DATA TO USE:
^^^^^^^^^^^^^^^^
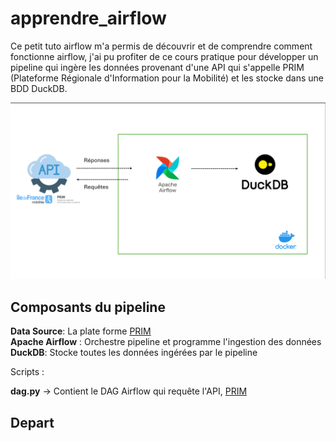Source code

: # apprendre_airflow
Ce petit tuto airflow m'a permis de découvrir et de comprendre comment fonctionne airflow, j'ai pu profiter de ce cours pratique pour développer un pipeline qui ingère les données provenant d'une API qui s'appelle PRIM (Plateforme Régionale d'Information pour la Mobilité) et les stocke dans une BDD DuckDB.

![IMAGE_PIPELINE](images/image_pipeline.png)

## Composants du pipeline

__Data Source__: La plate forme [PRIM](https://prim.iledefrance-mobilites.fr/)  
__Apache Airflow__ : Orchestre pipeline et programme l'ingestion des données  
__DuckDB__: Stocke toutes les données ingérées par le pipeline  

Scripts :

**dag.py** -> Contient le DAG Airflow qui requête l'API, [PRIM](https://prim.iledefrance-mobilites.fr/)

## Depart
^^^^^^^^^^^^^^^^
WHAT THE TASK REQUIRES:
In the answer, restate word for word each line from the one with "Ce petit tuto" through the end of the material above.

PROBLEM SOLUTION:
Ce petit tuto airflow m'a permis de découvrir et de comprendre comment fonctionne airflow, j'ai pu profiter de ce cours pratique pour développer un pipeline qui ingère les données provenant d'une API qui s'appelle PRIM (Plateforme Régionale d'Information pour la Mobilité) et les stocke dans une BDD DuckDB.

![IMAGE_PIPELINE](images/image_pipeline.png)

## Composants du pipeline

__Data Source__: La plate forme [PRIM](https://prim.iledefrance-mobilites.fr/)  
__Apache Airflow__ : Orchestre pipeline et programme l'ingestion des données  
__DuckDB__: Stocke toutes les données ingérées par le pipeline  

Scripts :

**dag.py** -> Contient le DAG Airflow qui requête l'API, [PRIM](https://prim.iledefrance-mobilites.fr/)

## Depart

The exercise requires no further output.